With the pictures excluded, retype the records that follow exactly.

EXTRACTED MATERIAL:
:::::

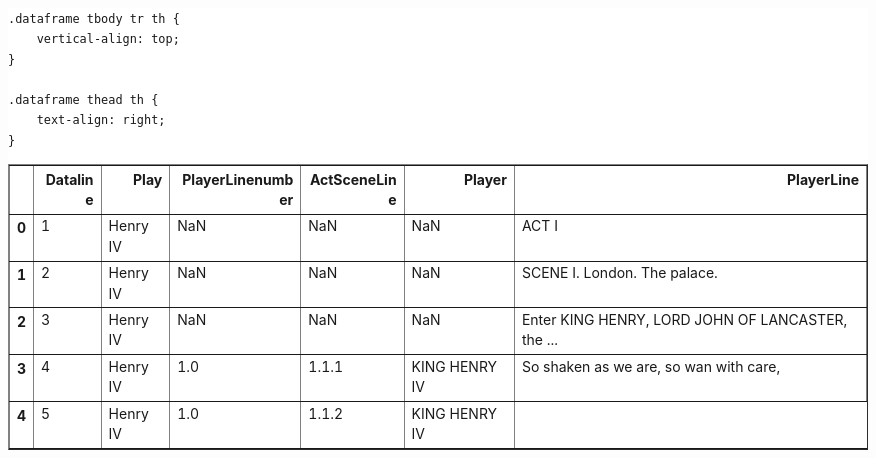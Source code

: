     .dataframe tbody tr th {
        vertical-align: top;
    }

    .dataframe thead th {
        text-align: right;
    }
</style>
<table border="1" class="dataframe">
  <thead>
    <tr style="text-align: right;">
      <th></th>
      <th>Dataline</th>
      <th>Play</th>
      <th>PlayerLinenumber</th>
      <th>ActSceneLine</th>
      <th>Player</th>
      <th>PlayerLine</th>
    </tr>
  </thead>
  <tbody>
    <tr>
      <th>0</th>
      <td>1</td>
      <td>Henry IV</td>
      <td>NaN</td>
      <td>NaN</td>
      <td>NaN</td>
      <td>ACT I</td>
    </tr>
    <tr>
      <th>1</th>
      <td>2</td>
      <td>Henry IV</td>
      <td>NaN</td>
      <td>NaN</td>
      <td>NaN</td>
      <td>SCENE I. London. The palace.</td>
    </tr>
    <tr>
      <th>2</th>
      <td>3</td>
      <td>Henry IV</td>
      <td>NaN</td>
      <td>NaN</td>
      <td>NaN</td>
      <td>Enter KING HENRY, LORD JOHN OF LANCASTER, the ...</td>
    </tr>
    <tr>
      <th>3</th>
      <td>4</td>
      <td>Henry IV</td>
      <td>1.0</td>
      <td>1.1.1</td>
      <td>KING HENRY IV</td>
      <td>So shaken as we are, so wan with care,</td>
    </tr>
    <tr>
      <th>4</th>
      <td>5</td>
      <td>Henry IV</td>
      <td>1.0</td>
      <td>1.1.2</td>
      <td>KING HENRY IV</td>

:::::

OUTPUT OF THE EXERCISE:
Source code

:     .dataframe tbody tr th {
        vertical-align: top;
    }

    .dataframe thead th {
        text-align: right;
    }
</style>
<table border="1" class="dataframe">
  <thead>
    <tr style="text-align: right;">
      <th></th>
      <th>Dataline</th>
      <th>Play</th>
      <th>PlayerLinenumber</th>
      <th>ActSceneLine</th>
      <th>Player</th>
      <th>PlayerLine</th>
    </tr>
  </thead>
  <tbody>
    <tr>
      <th>0</th>
      <td>1</td>
      <td>Henry IV</td>
      <td>NaN</td>
      <td>NaN</td>
      <td>NaN</td>
      <td>ACT I</td>
    </tr>
    <tr>
      <th>1</th>
      <td>2</td>
      <td>Henry IV</td>
      <td>NaN</td>
      <td>NaN</td>
      <td>NaN</td>
      <td>SCENE I. London. The palace.</td>
    </tr>
    <tr>
      <th>2</th>
      <td>3</td>
      <td>Henry IV</td>
      <td>NaN</td>
      <td>NaN</td>
      <td>NaN</td>
      <td>Enter KING HENRY, LORD JOHN OF LANCASTER, the ...</td>
    </tr>
    <tr>
      <th>3</th>
      <td>4</td>
      <td>Henry IV</td>
      <td>1.0</td>
      <td>1.1.1</td>
      <td>KING HENRY IV</td>
      <td>So shaken as we are, so wan with care,</td>
    </tr>
    <tr>
      <th>4</th>
      <td>5</td>
      <td>Henry IV</td>
      <td>1.0</td>
      <td>1.1.2</td>
      <td>KING HENRY IV</td>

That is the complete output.